Segment Start: Provided information
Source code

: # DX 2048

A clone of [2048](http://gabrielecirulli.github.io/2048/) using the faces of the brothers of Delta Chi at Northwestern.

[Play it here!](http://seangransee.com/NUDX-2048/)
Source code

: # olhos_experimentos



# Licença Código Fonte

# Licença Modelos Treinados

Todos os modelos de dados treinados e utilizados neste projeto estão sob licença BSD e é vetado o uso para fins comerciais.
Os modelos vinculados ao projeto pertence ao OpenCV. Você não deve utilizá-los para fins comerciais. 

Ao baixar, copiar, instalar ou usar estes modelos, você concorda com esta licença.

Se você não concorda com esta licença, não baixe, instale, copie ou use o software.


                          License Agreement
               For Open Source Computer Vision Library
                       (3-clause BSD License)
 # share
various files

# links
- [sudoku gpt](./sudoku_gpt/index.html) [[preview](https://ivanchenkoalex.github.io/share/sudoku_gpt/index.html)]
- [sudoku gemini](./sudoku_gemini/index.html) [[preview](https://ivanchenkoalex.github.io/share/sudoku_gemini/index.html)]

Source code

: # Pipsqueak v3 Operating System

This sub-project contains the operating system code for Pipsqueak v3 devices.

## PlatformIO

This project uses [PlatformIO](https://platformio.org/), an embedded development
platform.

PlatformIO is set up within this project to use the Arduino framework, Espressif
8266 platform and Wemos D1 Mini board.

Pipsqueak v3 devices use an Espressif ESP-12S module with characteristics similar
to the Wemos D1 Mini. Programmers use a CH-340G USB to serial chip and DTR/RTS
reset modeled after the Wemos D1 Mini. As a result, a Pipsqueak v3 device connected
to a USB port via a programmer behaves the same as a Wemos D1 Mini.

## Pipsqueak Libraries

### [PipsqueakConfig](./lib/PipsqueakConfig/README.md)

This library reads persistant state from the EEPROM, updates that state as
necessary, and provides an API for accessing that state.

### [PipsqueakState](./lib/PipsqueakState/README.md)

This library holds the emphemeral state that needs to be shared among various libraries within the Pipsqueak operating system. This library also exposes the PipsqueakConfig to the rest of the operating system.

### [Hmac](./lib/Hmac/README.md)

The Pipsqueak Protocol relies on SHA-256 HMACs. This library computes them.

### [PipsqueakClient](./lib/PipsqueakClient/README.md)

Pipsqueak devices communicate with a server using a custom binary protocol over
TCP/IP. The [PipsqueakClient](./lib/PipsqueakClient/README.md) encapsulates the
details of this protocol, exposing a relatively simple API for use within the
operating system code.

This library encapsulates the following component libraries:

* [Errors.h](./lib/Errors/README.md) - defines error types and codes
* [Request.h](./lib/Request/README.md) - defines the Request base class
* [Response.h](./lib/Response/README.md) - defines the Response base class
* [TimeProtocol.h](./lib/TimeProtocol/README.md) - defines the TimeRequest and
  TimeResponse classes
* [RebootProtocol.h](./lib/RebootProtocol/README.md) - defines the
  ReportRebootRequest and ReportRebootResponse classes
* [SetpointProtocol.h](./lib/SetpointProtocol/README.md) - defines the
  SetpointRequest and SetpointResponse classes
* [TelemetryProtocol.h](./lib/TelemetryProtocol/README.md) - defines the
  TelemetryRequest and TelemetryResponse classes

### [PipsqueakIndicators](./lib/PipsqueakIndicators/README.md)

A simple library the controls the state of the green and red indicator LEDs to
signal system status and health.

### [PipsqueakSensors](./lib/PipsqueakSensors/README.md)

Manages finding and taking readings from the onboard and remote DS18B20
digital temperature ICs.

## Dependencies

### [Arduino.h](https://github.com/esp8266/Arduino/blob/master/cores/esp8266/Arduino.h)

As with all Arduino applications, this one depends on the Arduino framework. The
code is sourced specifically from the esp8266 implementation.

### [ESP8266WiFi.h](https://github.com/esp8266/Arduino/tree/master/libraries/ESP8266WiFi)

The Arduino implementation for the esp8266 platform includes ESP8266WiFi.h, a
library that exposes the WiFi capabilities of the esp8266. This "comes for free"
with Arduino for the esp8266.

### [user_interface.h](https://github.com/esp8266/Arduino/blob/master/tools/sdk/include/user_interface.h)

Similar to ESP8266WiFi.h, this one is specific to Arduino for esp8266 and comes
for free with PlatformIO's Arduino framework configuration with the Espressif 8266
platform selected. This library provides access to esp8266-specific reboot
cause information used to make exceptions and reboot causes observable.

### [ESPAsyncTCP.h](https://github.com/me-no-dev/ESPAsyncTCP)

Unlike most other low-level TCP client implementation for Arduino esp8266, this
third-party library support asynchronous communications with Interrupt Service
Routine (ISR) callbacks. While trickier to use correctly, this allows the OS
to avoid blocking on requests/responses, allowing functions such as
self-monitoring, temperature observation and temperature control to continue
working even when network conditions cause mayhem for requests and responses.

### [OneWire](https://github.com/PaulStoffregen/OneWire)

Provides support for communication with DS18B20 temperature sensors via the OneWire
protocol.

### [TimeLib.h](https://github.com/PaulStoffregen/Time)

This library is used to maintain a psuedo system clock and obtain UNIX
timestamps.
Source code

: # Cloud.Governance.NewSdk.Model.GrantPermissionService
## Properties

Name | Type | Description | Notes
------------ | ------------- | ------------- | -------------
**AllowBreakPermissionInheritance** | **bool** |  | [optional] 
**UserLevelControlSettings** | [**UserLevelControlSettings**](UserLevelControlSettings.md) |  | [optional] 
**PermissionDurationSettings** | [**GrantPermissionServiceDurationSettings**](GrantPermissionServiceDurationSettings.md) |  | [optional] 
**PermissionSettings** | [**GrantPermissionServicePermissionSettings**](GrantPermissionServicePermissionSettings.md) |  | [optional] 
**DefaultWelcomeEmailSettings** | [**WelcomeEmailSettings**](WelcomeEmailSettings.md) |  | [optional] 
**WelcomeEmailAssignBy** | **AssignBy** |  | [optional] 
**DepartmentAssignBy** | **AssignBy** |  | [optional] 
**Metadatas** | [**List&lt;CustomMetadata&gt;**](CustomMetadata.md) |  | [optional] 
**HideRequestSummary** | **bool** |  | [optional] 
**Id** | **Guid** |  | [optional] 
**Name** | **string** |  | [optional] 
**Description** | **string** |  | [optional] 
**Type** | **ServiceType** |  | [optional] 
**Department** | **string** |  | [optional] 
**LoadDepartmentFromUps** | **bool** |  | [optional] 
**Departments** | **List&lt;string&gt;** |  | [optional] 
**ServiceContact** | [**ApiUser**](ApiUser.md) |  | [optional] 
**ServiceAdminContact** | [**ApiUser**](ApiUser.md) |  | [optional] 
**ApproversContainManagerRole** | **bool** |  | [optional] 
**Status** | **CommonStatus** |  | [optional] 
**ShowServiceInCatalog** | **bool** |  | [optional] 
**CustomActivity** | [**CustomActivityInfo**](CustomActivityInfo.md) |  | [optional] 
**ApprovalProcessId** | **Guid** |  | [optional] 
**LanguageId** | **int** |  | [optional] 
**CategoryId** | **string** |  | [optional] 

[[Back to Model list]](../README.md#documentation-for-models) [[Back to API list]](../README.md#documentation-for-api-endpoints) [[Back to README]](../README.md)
Segment End: Provided information
■ Assignment: Search the entries for the word "Description" and gather every line where it appears.

■ Task answer:
Name | Type | Description | Notes
**Description** | **string** |  | [optional] 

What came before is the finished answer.